Full methodology, append benchmarks, comparison against four backends, and the reproduction script: benchmarks/.

Examples

Two runnable Streamlit demos in examples/:

  • system_metrics/ — live psutil-driven CPU/memory dashboard with arbitrary-range aggregate queries. Runs entirely offline.
  • crypto_ticks/ — synthetic BTC/USD tick stream with high/low/avg-price queries. Includes a drop-in recipe for real Binance ticks.

API

LiveFold(data: Iterable, folds: dict[str, Callable])
Member Returns Notes
lf.append(x) None Amortized O(√n); worst-case O(n) on perfect-square crossings
lf.query(left, right) dict[str, Any] O(√n); inclusive bounds
lf.blocks list[list] Underlying √n-sized blocks
lf.folded_values dict[str, list] Per-fold, per-block aggregates
lf.insert / pop / extend / remove / sort / ... Standard list methods; blocks and folds updated in place

LiveFold subclasses list, so it's a drop-in for any code that expected a plain list — until you start calling query.

Time-indexed queries: TimeIndexedLiveFold

For monotonic streams where you want to query by time instead of index, TimeIndexedLiveFold carries a parallel timestamp per element and exposes query_time_range — still O(√n).

from livefold import TimeIndexedLiveFold

lf = TimeIndexedLiveFold(
    [1, 2, 3],
    folds={"sum": sum, "max": max},
    timestamps=[1.0, 2.0, 3.0],
)
lf.append(4, timestamp=4.0)
lf.append(5, timestamp=5.0)

lf.query_time_range(2.0, 4.0)
# → {"sum": 9, "max": 4}

If you omit timestamps / timestamp, time.time() is used by default. The class is generic over the timestamp type — anything orderable works (float, int, datetime, ...). Pass explicit timestamps for any non-float type:

from datetime import datetime
from livefold import TimeIndexedLiveFold

lf = TimeIndexedLiveFold[datetime](
    [1, 2, 3],
    folds={"sum": sum},
    timestamps=[datetime(2025, 1, 1), datetime(2025, 6, 1), datetime(2026, 1, 1)],
)
lf.query_time_range(datetime(2025, 5, 1), datetime(2026, 6, 1))
# → {"sum": 5}

TimeIndexedLiveFold is append-only by design. Operations that would break time ordering raise MonotonicityError:

  • insert, sort, reverse — would break the ordering invariant
  • slice __setitem__, slice __delitem__ — would desync data and timestamps
  • append / extend with a timestamp earlier than the last stored one
  • + / += with anything other than another TimeIndexedLiveFold (use extend(values, timestamps=...) instead)

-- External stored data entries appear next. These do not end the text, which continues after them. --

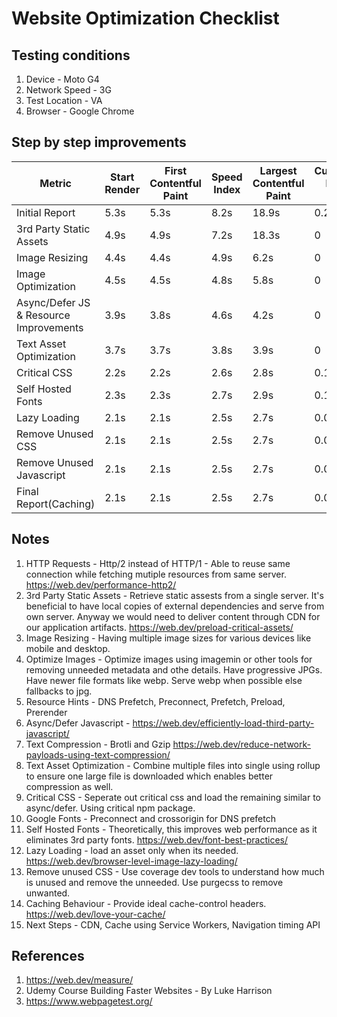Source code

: # Website Optimization Checklist

## Testing conditions

1. Device - Moto G4
1. Network Speed - 3G
1. Test Location - VA
1. Browser - Google Chrome

## Step by step improvements

Metric | Start Render | First Contentful Paint | Speed Index | Largest Contentful Paint | Cumulative Layout Shift  | Time to Interactive | Total Blocking Time | Bytes Downloaded | Fully Loaded | Lighthouse Score 
--- | --- | --- | --- |--- |--- |--- |--- |--- |--- |--- 
Initial Report | 5.3s | 5.3s | 8.2s | 18.9s | 0.231 | 35.7s | 0.6s | 4264kb | 33.0s | 12
3rd Party Static Assets  | 4.9s | 4.9s | 7.2s | 18.3s | 0 | 27s | 0.6s | 4817kb | 29.8s | 25
Image Resizing  | 4.4s | 4.4s | 4.9s | 6.2s | 0 | 12s | 0.6s | 658kb | 14s | 38
Image Optimization  | 4.5s | 4.5s | 4.8s | 5.8s | 0 | 9.6s | 0.6s | 615kb | 13s | 46
Async/Defer JS & Resource Improvements  | 3.9s | 3.8s | 4.6s | 4.2s | 0 | 6.5s | 0.4s | 569kb | 12s | 70
Text Asset Optimization  | 3.7s | 3.7s | 3.8s | 3.9s | 0 | 2.6s | 0.6s | 472kb | 12.5s | 79
Critical CSS  | 2.2s | 2.2s | 2.6s | 2.8s | 0.185 | 2.7s | 0.7s | 476kb | 11s | 81
Self Hosted Fonts  | 2.3s | 2.3s | 2.7s | 2.9s | 0.185 | 2.6s | 0.7s | 503kb | 11s | 81
Lazy Loading  | 2.1s | 2.1s | 2.5s | 2.7s | 0.001 | 3.0s | 0.2s | 240kb | 11.8s | 82
Remove Unused CSS  | 2.1s | 2.1s | 2.5s | 2.7s | 0.001 | 3.0s | 0.2s | 226kb | 7.9s | 94
Remove Unused Javascript  | 2.1s | 2.1s | 2.5s | 2.7s | 0.001 | 2.4s | 0s | 136kb | 4.5s | 96
Final Report(Caching)  | 2.1s | 2.1s | 2.5s | 2.7s | 0.001 | 2.4s | 0s | 137kb | 4.5s | 99

## Notes
1. HTTP Requests - Http/2 instead of HTTP/1 - Able to reuse same connection while fetching mutiple resources from same server. https://web.dev/performance-http2/
1. 3rd Party Static Assets - Retrieve static assests from a single server. It's beneficial to have local copies of external dependencies and serve from own server. Anyway we would need to deliver content through CDN for our application artifacts. https://web.dev/preload-critical-assets/
1. Image Resizing - Having multiple image sizes for various devices like mobile and desktop.
1. Optimize Images - Optimize images using imagemin or other tools for removing unneeded metadata and othe details. Have progressive JPGs. Have newer file formats like webp. Serve webp when possible else fallbacks to jpg.
1. Resource Hints - DNS Prefetch, Preconnect, Prefetch, Preload, Prerender
1. Async/Defer Javascript - https://web.dev/efficiently-load-third-party-javascript/
1. Text Compression - Brotli and Gzip https://web.dev/reduce-network-payloads-using-text-compression/
1. Text Asset Optimization - Combine multiple files into single using rollup to ensure one large file is downloaded which enables better compression as well.
1. Critical CSS - Seperate out critical css and load the remaining similar to async/defer. Using critical npm package.
1. Google Fonts - Preconnect and crossorigin for DNS prefetch
1. Self Hosted Fonts - Theoretically, this improves web performance as it eliminates 3rd party fonts.
https://web.dev/font-best-practices/
1. Lazy Loading - load an asset only when its needed. https://web.dev/browser-level-image-lazy-loading/
1. Remove unused CSS - Use coverage dev tools to understand how much is unused and remove the unneeded. Use purgecss to remove unwanted.
1. Caching Behaviour - Provide ideal cache-control headers. https://web.dev/love-your-cache/
1. Next Steps - CDN, Cache using Service Workers, Navigation timing API 

## References

1. https://web.dev/measure/
1. Udemy Course Building Faster Websites - By Luke Harrison
1. https://www.webpagetest.org/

Integer indexing (lf[i] = x, del lf[i]), pop, remove, and clear work normally and keep the parallel timestamp list in sync. + and += between two TimeIndexedLiveFold instances concatenate timestamps and re-check monotonicity.

How it works

Query animation

LiveFold splits its underlying list into ⌊√n⌋ blocks of size √n, precomputes the configured folds for each block, and updates them incrementally on mutation. A query(left, right) walks at most two partial blocks plus the precomputed folds for whole-block spans in between — touching roughly 2√n elements per fold regardless of n. Mo's algorithm with mutability and a dict-shaped output.

Append re-block animation

append is amortized O(√n). Most appends just push onto the last block at O(1), but each time n crosses a perfect square, block_size = isqrt(n) increments and the whole structure re-blocks — an O(n) cost. The gap between consecutive perfect squares is 2k + 1 (linear in k = √n, not geometric), so over n appends total rebuild work sums to Σ_{k=1}^{√n} O(k²) = O(n^(3/2)) — i.e. O(√n) per append amortized. Boundary crossings happen only ~once per √n appends, though, so the median append latency stays in the low µs range across all n (this is what the benchmarks show); the asymptotic only shows up in mean or total cost.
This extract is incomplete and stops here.